*** Given records ***

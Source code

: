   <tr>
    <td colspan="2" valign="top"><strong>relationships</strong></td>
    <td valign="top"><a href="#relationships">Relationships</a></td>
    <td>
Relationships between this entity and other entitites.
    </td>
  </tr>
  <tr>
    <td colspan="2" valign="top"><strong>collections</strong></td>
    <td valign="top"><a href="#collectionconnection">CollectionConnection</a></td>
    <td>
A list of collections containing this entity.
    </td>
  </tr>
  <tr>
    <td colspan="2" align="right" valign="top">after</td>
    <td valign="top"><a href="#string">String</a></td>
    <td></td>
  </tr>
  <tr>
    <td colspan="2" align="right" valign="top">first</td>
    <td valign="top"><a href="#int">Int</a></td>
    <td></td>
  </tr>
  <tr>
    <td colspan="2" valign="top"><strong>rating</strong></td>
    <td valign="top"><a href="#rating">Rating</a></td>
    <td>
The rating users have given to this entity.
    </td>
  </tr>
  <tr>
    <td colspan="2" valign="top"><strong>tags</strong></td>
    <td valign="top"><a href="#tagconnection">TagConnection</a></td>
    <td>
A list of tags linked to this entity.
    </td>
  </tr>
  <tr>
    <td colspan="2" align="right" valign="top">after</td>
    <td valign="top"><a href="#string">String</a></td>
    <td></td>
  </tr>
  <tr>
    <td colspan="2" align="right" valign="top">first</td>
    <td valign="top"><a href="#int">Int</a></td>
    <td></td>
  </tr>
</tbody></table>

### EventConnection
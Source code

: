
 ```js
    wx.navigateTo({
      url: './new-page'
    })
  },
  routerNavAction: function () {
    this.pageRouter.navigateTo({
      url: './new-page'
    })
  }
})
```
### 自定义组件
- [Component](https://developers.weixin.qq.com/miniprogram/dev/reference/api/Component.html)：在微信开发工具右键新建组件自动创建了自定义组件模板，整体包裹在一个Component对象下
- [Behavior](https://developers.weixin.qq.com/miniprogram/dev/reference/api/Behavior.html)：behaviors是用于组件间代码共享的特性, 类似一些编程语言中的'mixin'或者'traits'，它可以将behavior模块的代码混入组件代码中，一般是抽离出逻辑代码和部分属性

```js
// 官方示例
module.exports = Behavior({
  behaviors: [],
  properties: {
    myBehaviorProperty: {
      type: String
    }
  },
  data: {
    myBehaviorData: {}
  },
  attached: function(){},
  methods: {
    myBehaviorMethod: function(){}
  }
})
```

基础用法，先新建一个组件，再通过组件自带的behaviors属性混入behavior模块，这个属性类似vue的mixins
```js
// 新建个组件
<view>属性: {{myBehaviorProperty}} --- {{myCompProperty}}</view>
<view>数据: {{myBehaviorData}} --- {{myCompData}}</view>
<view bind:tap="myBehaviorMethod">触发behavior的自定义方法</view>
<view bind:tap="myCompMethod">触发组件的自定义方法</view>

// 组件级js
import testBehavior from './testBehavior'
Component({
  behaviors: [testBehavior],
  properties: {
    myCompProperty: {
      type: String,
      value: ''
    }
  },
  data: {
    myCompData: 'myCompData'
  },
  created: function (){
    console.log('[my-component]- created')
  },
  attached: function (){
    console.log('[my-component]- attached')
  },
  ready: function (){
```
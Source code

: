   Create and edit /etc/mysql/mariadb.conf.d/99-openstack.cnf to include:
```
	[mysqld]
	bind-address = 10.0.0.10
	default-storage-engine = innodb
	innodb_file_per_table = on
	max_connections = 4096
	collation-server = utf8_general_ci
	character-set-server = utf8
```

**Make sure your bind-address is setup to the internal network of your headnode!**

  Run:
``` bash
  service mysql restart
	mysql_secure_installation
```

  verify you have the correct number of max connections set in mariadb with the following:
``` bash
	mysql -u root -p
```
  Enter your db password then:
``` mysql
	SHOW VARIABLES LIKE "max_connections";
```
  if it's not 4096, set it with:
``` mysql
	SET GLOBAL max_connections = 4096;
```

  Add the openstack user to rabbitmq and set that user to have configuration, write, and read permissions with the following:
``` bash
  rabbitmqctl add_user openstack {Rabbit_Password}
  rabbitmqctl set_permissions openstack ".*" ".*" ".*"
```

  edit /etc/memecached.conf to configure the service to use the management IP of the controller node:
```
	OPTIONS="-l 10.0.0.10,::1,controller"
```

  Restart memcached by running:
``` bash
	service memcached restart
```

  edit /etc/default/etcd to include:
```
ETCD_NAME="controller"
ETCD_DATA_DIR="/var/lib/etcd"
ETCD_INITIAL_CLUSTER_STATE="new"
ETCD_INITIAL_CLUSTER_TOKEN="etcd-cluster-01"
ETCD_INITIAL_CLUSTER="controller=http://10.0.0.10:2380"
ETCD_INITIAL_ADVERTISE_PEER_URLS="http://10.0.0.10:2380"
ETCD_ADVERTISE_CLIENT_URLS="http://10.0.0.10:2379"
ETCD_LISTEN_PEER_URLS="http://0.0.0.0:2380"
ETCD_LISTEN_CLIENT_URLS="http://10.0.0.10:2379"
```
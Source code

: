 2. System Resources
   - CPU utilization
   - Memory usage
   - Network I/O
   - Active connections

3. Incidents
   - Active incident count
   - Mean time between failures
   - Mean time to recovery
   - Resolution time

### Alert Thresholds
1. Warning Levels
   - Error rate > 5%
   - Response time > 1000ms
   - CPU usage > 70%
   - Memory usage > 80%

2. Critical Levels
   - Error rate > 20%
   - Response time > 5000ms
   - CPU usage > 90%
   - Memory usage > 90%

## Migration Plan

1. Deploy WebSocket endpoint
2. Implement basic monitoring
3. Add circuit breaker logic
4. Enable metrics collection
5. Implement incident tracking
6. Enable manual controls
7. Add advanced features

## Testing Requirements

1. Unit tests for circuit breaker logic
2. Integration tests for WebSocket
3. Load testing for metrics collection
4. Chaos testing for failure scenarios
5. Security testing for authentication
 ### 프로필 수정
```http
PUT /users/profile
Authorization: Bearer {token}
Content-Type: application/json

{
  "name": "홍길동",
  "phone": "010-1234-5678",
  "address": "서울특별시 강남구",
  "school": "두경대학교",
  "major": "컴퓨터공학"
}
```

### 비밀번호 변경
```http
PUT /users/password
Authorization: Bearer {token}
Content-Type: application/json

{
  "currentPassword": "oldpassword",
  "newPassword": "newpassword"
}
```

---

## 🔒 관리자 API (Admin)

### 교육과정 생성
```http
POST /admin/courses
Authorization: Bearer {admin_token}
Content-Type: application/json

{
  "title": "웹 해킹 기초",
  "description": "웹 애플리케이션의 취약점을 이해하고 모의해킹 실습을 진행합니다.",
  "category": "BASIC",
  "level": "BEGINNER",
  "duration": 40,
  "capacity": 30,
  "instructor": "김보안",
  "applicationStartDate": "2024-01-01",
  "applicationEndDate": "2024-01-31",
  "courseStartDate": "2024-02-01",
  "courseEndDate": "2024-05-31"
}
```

*** End of Given records ***

» Aim of the task
For each line above that contains "myBehaviorProperty", make a copy.

» Problem solution
    myBehaviorProperty: {
<view>属性: {{myBehaviorProperty}} --- {{myCompProperty}}</view>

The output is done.